Your goal: Only the lines below between the ones containing "- Added much" and "### Removed", inclusive, are to be reproduced, each exactly as it stands.

Provided records:

====

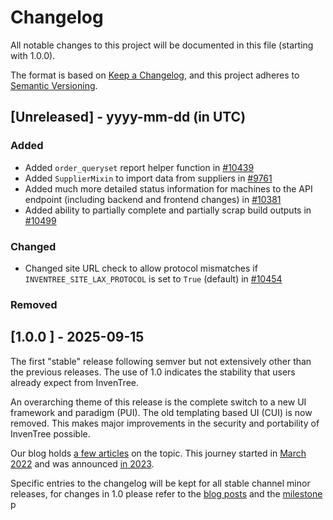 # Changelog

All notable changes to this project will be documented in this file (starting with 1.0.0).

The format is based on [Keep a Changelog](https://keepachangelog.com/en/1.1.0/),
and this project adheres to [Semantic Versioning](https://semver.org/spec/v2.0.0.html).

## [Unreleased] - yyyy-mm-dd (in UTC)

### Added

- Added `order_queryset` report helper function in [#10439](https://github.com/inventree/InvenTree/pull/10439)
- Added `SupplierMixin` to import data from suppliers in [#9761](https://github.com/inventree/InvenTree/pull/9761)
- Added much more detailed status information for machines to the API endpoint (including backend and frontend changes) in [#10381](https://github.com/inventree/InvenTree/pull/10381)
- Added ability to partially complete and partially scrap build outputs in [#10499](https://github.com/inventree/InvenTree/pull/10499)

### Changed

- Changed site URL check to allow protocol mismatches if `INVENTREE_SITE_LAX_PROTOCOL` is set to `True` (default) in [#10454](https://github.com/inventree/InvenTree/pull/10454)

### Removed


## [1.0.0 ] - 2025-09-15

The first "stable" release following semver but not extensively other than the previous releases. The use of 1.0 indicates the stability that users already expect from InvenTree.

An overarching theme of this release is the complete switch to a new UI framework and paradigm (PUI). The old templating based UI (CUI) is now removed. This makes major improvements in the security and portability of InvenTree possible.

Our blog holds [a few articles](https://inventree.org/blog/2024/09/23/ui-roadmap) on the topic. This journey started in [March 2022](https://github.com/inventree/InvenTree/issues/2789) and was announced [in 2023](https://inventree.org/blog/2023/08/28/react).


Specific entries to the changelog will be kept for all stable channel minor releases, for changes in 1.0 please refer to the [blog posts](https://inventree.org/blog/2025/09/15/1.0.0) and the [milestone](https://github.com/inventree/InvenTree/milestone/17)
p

====

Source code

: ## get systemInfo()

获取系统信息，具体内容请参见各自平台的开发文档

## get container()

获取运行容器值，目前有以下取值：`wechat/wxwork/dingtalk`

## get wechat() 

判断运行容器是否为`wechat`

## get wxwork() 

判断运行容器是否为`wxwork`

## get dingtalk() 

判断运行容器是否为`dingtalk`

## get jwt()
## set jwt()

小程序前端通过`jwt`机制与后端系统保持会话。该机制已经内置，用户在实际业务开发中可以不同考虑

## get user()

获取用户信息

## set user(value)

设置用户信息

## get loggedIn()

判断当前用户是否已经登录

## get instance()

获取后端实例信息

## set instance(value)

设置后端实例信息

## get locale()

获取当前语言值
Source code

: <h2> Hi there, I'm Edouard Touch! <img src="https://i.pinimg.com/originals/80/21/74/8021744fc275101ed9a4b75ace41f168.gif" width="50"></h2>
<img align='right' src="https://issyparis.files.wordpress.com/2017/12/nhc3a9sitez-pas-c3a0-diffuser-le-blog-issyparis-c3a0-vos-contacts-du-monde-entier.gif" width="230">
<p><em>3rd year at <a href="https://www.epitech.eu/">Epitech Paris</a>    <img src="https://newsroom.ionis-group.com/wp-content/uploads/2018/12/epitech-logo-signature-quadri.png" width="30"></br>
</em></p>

====

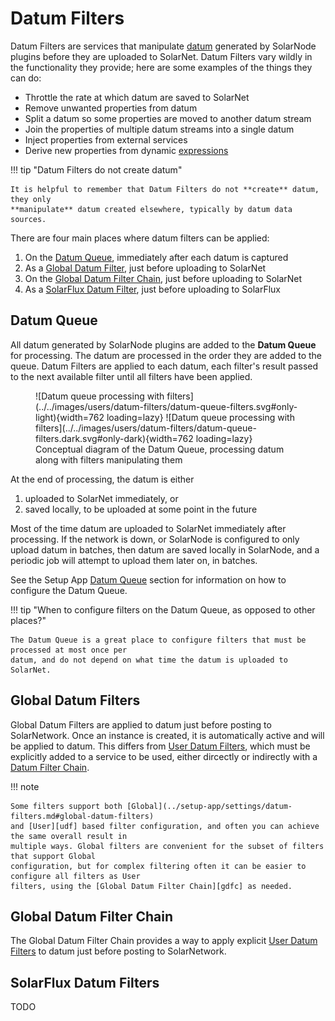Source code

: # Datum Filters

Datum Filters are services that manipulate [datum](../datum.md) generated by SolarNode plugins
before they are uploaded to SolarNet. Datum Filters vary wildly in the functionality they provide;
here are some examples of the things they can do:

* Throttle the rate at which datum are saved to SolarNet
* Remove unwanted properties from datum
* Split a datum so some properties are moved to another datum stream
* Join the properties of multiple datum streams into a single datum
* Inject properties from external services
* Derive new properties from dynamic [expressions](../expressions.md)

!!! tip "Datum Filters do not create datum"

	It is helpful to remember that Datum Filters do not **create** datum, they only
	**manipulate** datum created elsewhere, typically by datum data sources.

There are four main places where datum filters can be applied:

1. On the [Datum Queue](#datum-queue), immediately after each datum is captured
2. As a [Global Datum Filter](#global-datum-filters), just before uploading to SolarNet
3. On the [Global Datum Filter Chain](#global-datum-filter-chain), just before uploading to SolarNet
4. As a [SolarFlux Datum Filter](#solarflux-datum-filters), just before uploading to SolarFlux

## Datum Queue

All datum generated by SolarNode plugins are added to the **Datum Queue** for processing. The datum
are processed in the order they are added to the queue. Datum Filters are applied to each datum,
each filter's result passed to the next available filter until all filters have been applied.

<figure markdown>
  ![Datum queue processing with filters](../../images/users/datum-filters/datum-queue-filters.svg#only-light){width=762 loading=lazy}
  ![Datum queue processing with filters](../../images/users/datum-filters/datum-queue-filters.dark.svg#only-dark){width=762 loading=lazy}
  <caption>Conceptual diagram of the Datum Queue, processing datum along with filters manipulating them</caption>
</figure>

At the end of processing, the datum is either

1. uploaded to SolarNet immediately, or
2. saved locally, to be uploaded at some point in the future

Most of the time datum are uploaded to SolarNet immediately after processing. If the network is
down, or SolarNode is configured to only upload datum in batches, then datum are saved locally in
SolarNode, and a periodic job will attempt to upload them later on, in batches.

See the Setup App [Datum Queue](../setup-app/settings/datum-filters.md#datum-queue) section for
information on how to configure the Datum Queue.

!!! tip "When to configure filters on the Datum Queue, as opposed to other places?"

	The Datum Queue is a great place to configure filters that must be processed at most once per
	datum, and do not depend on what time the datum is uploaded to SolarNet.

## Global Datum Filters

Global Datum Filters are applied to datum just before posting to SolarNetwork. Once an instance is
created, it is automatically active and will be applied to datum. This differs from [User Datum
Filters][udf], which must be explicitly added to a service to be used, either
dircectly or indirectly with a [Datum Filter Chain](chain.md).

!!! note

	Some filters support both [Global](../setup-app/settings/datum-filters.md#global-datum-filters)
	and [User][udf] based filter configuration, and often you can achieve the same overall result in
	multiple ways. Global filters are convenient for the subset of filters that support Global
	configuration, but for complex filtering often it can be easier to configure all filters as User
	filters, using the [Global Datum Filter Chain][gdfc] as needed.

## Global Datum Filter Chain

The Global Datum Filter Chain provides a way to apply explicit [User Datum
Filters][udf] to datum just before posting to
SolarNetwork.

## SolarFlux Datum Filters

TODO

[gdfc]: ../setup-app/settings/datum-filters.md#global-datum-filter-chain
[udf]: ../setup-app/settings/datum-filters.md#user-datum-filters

====

Result for this exercise:
- Added much more detailed status information for machines to the API endpoint (including backend and frontend changes) in [#10381](https://github.com/inventree/InvenTree/pull/10381)
- Added ability to partially complete and partially scrap build outputs in [#10499](https://github.com/inventree/InvenTree/pull/10499)

### Changed

- Changed site URL check to allow protocol mismatches if `INVENTREE_SITE_LAX_PROTOCOL` is set to `True` (default) in [#10454](https://github.com/inventree/InvenTree/pull/10454)

### Removed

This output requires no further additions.